FP32 (Floating point format for Deep Learning)
FP32 is a FP32 Floating point data format for Deep Learning where data is represented as a 32bit floating point number. FP32 is the most widely used data format across all Machine Learning/ Deep Learning applications.
Table of contents:
 Introduction to FP32 (Floating point 32 bits)
 Components in FP32
 Use of FP32
 FP32 conversion to FP16 and FP64
 FP32 vs FP16 vs FP64 vs INT8
Introduction to FP32 (Floating point 32 bits)
FP32 is, also, known as Single precision floating point format. The size of the floating point format impacts the following:
 Less bits means less memory consumption (size of data)
 More bits means more accuracy (results need to be reasonably accurate)
 Less bits means reducing training/ inference time (impacts arithmetic and network bandwidth)
Components in FP32
There are 32 bits in FP32 which are divided as follows from left to right:
 1 bit: Sign bit
 8 bits: Exponent
 23 bits: Fraction
A floating point number is represented as having two components:
 Integer component (say X) (0 to 9)
 Decimal components (say Y)
 Exponent (say E)
The floating point number becomes X.YeE which is say as X.Y * 10^E.
So, a floating point number say 1.92e4 is same as 0.000192
This number is stored internally using 32 bits. The number of bits determines:
 The range of decimal component that can be included (determines the accuracy)
 The range of exponent
 In short, it determines the range and accuracy of floating point numbers
In FP32, 9 bits are used for range and 23 bits are used for accuracy/ decimal part.
Use of FP32
The use of FP32 datatype is as follows:
 FP32 is supported in all major Deep Learning Inference software
 FP32 is supported in all x86 CPUs and NVIDIA GPUs
 FP32 is the default floating datatype in Programming Languages
 FP32 in Deep Learning models
FP32 is supported in all major Deep Learning Inference software
TensorFlow supports FP32 as a standard Datatype:
tf.float32
PyTorch supports FP32 as the default float datatype:
torch.float
torch.float32
* FP32 is supported in all x86 CPUs and NVIDIA GPUs
FP32 is the default size of float for all calculations and was in use in Deep Learning models since the beginning. Even standard Programming Languages supported FP32 as the default float datatype.
* FP32 is the default floating datatype in Programming Languages
In most high level programming language, the default numberic type is FP32. FP64 is used for high precision calculations while lower precision like INT8 is not available as all programming languages.
INT8 and other types are supported in languages like C and C++.
* FP32 in Deep Learning models
FP32 is the most common datatype in Deep Learning and Machine Learning model. The activations, weights and input are in FP32.
Converting activations and weights to lower precision like INT8 is an optimization technique.
FP32 to FP16 and FP64
Converting FP32 to lower precision like INT32, INT8, FP16 and others involves a loss of accuracy. In general, the approach for the conversion to map the range of FP32 to the range of the destination type.
Similarly, we can convert FP32 to higher precision like FP64.
OpenVINO supports standard functions for the conversion of FP32 to FP16:
ie_fp16 InferenceEngine::PrecisionUtils::f32tof16
FP32 vs FP16 vs FP64 vs INT8

FP64 has more precision and range compared to FP32 and hence, FP64 is used for scientific purposes such as astronomical calculations.

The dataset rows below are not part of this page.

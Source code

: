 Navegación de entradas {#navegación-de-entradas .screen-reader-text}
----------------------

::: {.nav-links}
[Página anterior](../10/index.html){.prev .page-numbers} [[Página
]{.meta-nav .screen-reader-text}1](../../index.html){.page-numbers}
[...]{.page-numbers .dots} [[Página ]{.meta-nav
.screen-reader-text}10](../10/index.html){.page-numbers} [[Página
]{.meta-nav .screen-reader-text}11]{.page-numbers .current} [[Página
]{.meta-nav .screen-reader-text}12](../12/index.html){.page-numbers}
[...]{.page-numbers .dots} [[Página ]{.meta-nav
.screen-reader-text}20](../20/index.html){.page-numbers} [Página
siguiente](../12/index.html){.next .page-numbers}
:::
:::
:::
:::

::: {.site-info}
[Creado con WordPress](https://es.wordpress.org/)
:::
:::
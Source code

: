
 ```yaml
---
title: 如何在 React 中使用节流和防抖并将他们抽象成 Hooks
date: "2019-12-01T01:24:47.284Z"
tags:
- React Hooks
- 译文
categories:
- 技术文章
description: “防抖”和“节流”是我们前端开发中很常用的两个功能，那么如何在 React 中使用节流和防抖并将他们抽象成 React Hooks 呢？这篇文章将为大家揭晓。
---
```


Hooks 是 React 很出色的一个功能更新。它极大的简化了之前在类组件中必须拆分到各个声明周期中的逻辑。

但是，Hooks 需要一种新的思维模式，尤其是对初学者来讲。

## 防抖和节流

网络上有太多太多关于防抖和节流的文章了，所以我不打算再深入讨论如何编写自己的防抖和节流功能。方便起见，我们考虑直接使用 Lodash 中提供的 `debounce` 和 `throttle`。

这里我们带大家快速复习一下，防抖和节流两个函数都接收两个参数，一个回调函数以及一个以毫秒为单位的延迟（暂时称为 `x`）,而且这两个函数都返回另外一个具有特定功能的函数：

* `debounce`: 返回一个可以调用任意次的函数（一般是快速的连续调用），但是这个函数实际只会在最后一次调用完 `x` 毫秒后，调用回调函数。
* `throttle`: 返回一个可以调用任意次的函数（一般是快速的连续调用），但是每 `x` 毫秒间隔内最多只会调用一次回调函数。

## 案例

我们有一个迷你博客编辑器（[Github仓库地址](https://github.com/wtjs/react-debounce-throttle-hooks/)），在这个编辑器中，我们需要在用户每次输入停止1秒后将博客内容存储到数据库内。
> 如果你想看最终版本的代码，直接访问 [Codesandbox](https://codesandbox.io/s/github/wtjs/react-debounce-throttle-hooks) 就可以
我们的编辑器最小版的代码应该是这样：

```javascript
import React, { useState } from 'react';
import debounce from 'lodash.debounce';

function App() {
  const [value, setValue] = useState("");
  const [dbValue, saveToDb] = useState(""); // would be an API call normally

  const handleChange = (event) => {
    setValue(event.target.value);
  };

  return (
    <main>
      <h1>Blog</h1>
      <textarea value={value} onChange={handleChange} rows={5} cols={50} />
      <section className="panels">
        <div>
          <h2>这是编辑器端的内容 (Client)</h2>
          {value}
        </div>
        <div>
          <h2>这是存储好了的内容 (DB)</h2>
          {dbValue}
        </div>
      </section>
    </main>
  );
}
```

FP16 has less memory than FP32 but also, has less precision. It is mainly, used in Deep Learning applications where the loss in precision does not impact the accuracy of the system much.

INT8 has significantly less memory than FP32 and hence, is used in Deep Learning applications for significant performance gains. The loss in accuracy is handled by quantization techniques.

In terms of memory:
FP64 > FP32 > FP16 > INT8
 In terms of accuracy:
FP64 > FP32 > FP16 > INT8
 In terms of widespreaduse in Deep Learning applications:
FP32 > INT8 > FP16 > FP64
 In terms of preferred use in Deep Learning applications (for performance):
INT8 > FP16 > FP32 > FP64
 In terms of preferred use in Scientific calculations:
FP64 > FP32 > FP16 > INT8
INT8 and FP16 is never used in Scientific calculations.
With this article at OpenGenus, you must have a strong idea of FP32 (floating point 32 bits) in Machine Learning.